Wragg told the Court that when he and his wife discovered that their second child was a Hunter's carrier, they decided to have an abortion. The diagnosis came only hours after tests revealed that Jacob had the disease and would die young.

Wragg told of the moment his wife rang with news of Jacob's condition. He said: "I was in a lecture when she rang to say that Jacob was dying. The following morning the three of us went to the hospital in Hereford to see a paediatrician, who gave us the news of which disease it was. I do not think that either of us realised the implications for Henry (their unborn son). They brought to our attention that we needed to have Henry tested.

"We discussed what we would do if the results came back that Henry was a carrier. We trusted the professional who said we did not want to bring another Hunter into the world because of the terrible things that would happen to them." The couple were given two hours to decide whether or not to continue with the pregnancy and decided on abortion.
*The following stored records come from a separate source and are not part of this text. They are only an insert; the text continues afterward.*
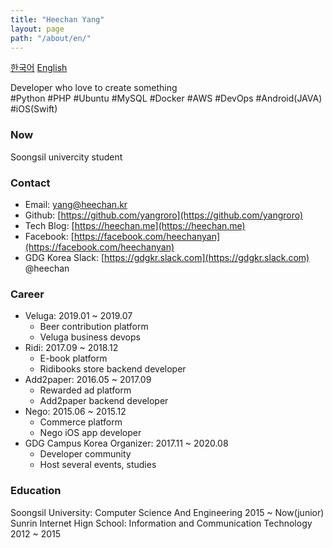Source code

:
 ```yaml
---
title: "Heechan Yang"
layout: page
path: "/about/en/"
---
```

[한국어](/about/ko/) [English](/about/en/)

Developer who love to create something  
\#Python #PHP #Ubuntu #MySQL #Docker #AWS #DevOps #Android(JAVA) #iOS(Swift) 
### Now
Soongsil univercity student  
### Contact
- Email: [yang@heechan.kr](mailto:yang@heechan.kr)
- Github: [https://github.com/yangroro](https://github.com/yangroro)
- Tech Blog: [https://heechan.me](https://heechan.me)
- Facebook: [https://facebook.com/heechanyan](https://facebook.com/heechanyan)
- GDG Korea Slack: [https://gdgkr.slack.com](https://gdgkr.slack.com) @heechan

### Career
- Veluga: 2019.01 ~ 2019.07
  - Beer contribution platform
  - Veluga business devops
- Ridi: 2017.09 ~ 2018.12
  - E-book platform
  - Ridibooks store backend developer
- Add2paper: 2016.05 ~ 2017.09
  - Rewarded ad platform
  - Add2paper backend developer
- Nego: 2015.06 ~ 2015.12 
  - Commerce platform
  - Nego iOS app developer
- GDG Campus Korea Organizer: 2017.11 ~ 2020.08
  - Developer community
  - Host several events, studies

### Education
Soongsil University: Computer Science And Engineering 2015 ~ Now(junior)  
Sunrin Internet Hign School: Information and Communication Technology 2012 ~ 2015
Wragg told the court that doctors failed to discuss with him the abortion procedure. With Mrs Wragg listening in court, Wragg said: "They put a 2ft-long needle straight into Mary's stomach, into the baby. They were stabbing around trying to find it, which they eventually did. It was horrific. I could not understand why they did not tell me what was going to happen. I think if I had known, I would not have chosen to be there."
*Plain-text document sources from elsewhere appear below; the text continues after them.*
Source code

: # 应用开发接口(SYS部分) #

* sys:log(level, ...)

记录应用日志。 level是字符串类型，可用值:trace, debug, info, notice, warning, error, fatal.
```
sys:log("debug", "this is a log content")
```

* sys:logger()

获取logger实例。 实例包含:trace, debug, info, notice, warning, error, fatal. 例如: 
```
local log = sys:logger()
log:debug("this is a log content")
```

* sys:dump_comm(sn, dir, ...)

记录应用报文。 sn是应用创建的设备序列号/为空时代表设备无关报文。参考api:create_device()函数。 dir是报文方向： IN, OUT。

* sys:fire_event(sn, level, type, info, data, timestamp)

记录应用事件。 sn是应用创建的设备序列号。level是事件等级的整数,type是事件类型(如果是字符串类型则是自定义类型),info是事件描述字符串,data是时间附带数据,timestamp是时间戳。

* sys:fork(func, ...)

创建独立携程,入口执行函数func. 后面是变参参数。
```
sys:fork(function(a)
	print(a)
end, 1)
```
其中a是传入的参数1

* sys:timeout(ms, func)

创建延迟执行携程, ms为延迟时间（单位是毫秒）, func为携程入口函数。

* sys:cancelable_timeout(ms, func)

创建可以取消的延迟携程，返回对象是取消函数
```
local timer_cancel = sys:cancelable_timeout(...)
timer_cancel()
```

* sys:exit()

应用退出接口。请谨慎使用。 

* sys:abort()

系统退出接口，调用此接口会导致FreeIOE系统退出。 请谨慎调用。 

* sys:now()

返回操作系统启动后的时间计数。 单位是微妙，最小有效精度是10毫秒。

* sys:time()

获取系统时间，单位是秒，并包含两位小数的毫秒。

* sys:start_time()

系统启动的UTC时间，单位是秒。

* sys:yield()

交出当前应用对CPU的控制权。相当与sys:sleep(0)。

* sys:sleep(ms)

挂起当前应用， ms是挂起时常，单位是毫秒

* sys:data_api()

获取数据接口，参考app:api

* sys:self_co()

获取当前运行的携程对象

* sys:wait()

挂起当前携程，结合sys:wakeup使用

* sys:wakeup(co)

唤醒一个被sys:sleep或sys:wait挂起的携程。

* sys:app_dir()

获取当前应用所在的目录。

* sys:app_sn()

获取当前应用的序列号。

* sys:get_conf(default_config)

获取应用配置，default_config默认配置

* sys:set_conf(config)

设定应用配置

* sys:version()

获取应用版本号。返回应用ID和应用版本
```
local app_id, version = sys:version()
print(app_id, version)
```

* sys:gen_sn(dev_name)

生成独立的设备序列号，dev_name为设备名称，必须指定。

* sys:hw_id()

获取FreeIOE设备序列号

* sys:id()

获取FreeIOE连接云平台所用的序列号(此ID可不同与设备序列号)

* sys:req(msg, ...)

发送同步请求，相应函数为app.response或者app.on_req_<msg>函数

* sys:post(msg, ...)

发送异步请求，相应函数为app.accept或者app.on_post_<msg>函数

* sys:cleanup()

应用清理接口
Bioethicists on Down's and Dwarfism
Peter Singer, Bioethics professor at Princeton University advocates that once identified through pre-natal testing, disabled foetuses should be routinely aborted. Those that are born, should be put to death within the time limit of 28 days.
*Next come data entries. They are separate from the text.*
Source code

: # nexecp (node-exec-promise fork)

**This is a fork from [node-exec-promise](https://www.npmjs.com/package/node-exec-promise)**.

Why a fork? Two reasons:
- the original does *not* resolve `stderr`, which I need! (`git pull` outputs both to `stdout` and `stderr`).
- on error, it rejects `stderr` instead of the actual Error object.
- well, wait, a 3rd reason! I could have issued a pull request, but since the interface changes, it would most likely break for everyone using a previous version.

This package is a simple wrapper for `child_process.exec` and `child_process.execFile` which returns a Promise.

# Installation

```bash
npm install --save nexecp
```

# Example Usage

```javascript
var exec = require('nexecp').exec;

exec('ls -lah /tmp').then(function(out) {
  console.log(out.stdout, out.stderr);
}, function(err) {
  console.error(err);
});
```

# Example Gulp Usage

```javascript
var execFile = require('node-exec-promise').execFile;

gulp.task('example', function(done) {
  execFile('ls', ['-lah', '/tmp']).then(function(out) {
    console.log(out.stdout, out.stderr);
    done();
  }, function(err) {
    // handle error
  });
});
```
Peter Singer has allowed that death should be administered as soon as possible after birth.

More recently Peter Singer has "allowed" that death should be administered as soon as possible after birth.

According to former geneticist David King, couples in the United States are experiencing a kind of indirect pressure not only to have pre-natal tests, but to terminate pregnancies that doctors, or insurance companies, deem unfit for life.

"In the U.S.," he wrote: "there have already been hundreds of cases of discrimination by health and life insurers and employers. One pregnant mother was told if she did not have an abortion, because her child was sure to suffer from cystic fibrosis, her whole family's health insurance would be cancelled.

King quotes the philosopher, Philip Kitcher, who has dubbed the existing situation a kind of "laissez-fair eugenics." "Although no direct coercion is imposed and ?free choice' is allowed, the end result, the shaping of the future gene-pool by social pressures and prejudices is the same."

The value of each human life
"A society that only gives space to its fully functioning members who are totally autonomous and independent, is not a society worthy of man. Discrimination based on efficiency, is no less condemnable than discrimination based on race, sex or religion." (Pope John Paul 11, during an address to an international symposium on the "Dignity and Rights of the Mentally Handicapped", January, 2004)

Wrongful life lawsuits
There have been cases in France and the United States where parents have taken legal action against doctors and hospital authorities for failing to advise them during pregnancy that their baby was disabled. They argue that the failure to detect and advise of the disability, prevented the parents from exercising their legal right to seek an abortion.

Thus the disabled child should not have been born. He or she is a "wrongful life", and the doctor and authorities, it is claimed, should pay for the child's upbringing.

Reference:
1. Shakespeare, T. (1998), "Choices and rights: eugenics, genetics and disability equality", Disability and Society, 13, 5, pp. 665-682.